Take note: performance == "throughput" in most cases.

THEREFORE, when scalability questions arise, you should be specific about which dimension of scalability is in question.

Some dimensions of “scalability”

* Number of customers

* Total number of users

* Number of concurrent users

* Number of locations where a business or application runs

* Size of the database

* Transaction volume

* Output volume

* Response time

2 comments

It’s not very constructive to respond to an article which sets out a thesis about thinking of scalability along multiple dimensions by instead just setting out your own different way of thinking about scalability in dimensional terms.

At least maybe address how your thinking about scalability in this way fits with or contradicts the original article.

At what X is that?

It's way more useful to define it as the maximum X such that dPerformance / dX is higher than some minimum viable amount. So you can say things like "this algorithm scales up to 1000 requests for second on our infrastructure"

That is not a statement about scalability. That is a statement about a lack of scalability.

If you multiply your infrastructure by n, what RPS does your algorithm now scale up to? 1000n is good. > 1000n is excellent. < 1000n is not scalable.

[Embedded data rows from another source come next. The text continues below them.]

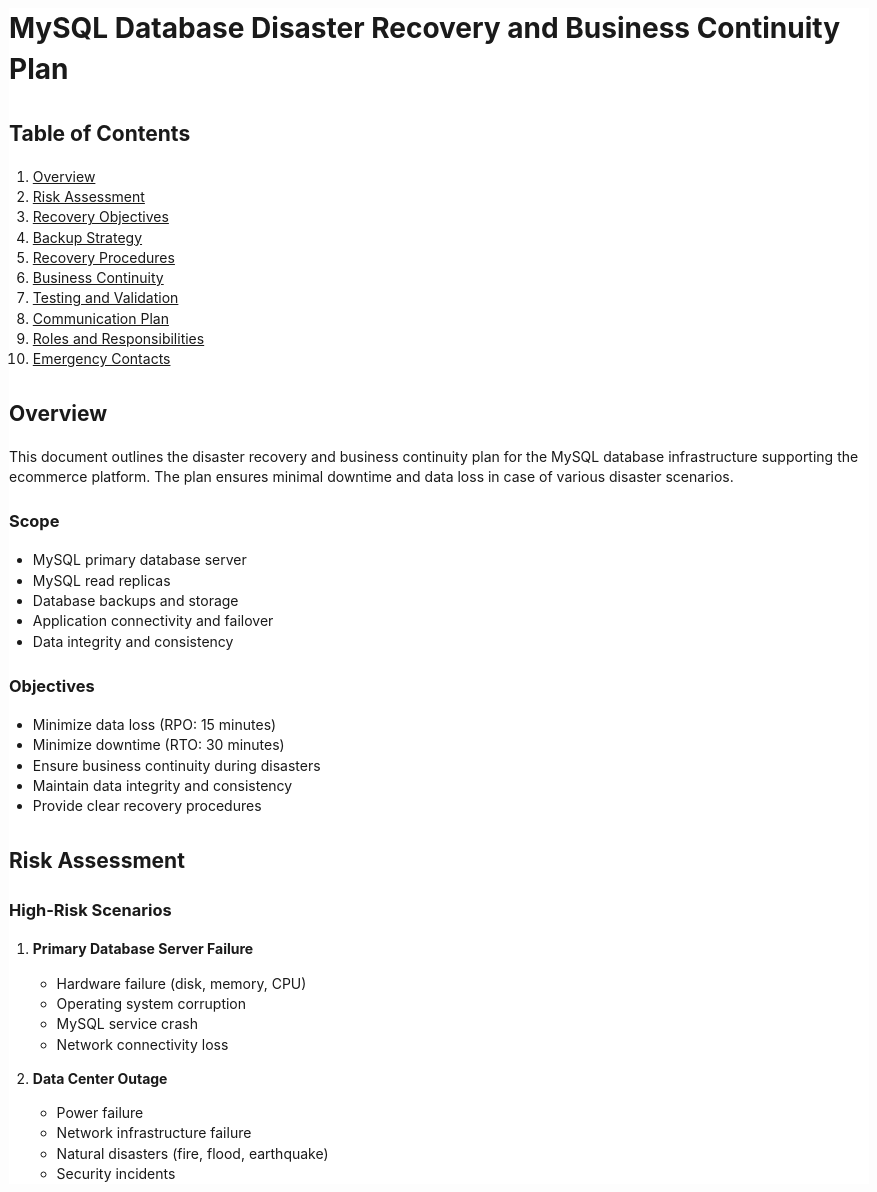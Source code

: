 # MySQL Database Disaster Recovery and Business Continuity Plan

## Table of Contents
1. [Overview](#overview)
2. [Risk Assessment](#risk-assessment)
3. [Recovery Objectives](#recovery-objectives)
4. [Backup Strategy](#backup-strategy)
5. [Recovery Procedures](#recovery-procedures)
6. [Business Continuity](#business-continuity)
7. [Testing and Validation](#testing-and-validation)
8. [Communication Plan](#communication-plan)
9. [Roles and Responsibilities](#roles-and-responsibilities)
10. [Emergency Contacts](#emergency-contacts)

## Overview

This document outlines the disaster recovery and business continuity plan for the MySQL database infrastructure supporting the ecommerce platform. The plan ensures minimal downtime and data loss in case of various disaster scenarios.

### Scope
- MySQL primary database server
- MySQL read replicas
- Database backups and storage
- Application connectivity and failover
- Data integrity and consistency

### Objectives
- Minimize data loss (RPO: 15 minutes)
- Minimize downtime (RTO: 30 minutes)
- Ensure business continuity during disasters
- Maintain data integrity and consistency
- Provide clear recovery procedures

## Risk Assessment

### High-Risk Scenarios
1. **Primary Database Server Failure**
   - Hardware failure (disk, memory, CPU)
   - Operating system corruption
   - MySQL service crash
   - Network connectivity loss

2. **Data Center Outage**
   - Power failure
   - Network infrastructure failure
   - Natural disasters (fire, flood, earthquake)
   - Security incidents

> If you multiply your infrastructure by n

You've read it wrong. That number doesn't change with the size of your infrastructure, it changes with its cost/size.

I'm confused.

If someone tells me that an algorithm scales to 1000 RPS on their infrastructure, and we are having a conversation about scalability, I am interested in what I have to do to increase the number of requests per second by some factor.

Unless what you meant by 1000 RPS was 1000 RPS per server, say. In which case you're claiming that your system scales linearly - adding another server adds another 1000RPS.

Yes, my writing wasn't very clear either.

Your infrastructure imposes a cost structure. Any scalable algorithm will give you sublinear performance gains while you add those costs. At some point, the costs explode, and solving more of the problem isn't economical anymore. Thus, any algorithm will have a maximum capacity at your infrastructure. (1000 RPS is quite low tough, it may have been a bad example.)

Okay, so yes: you're describing something that does not scale.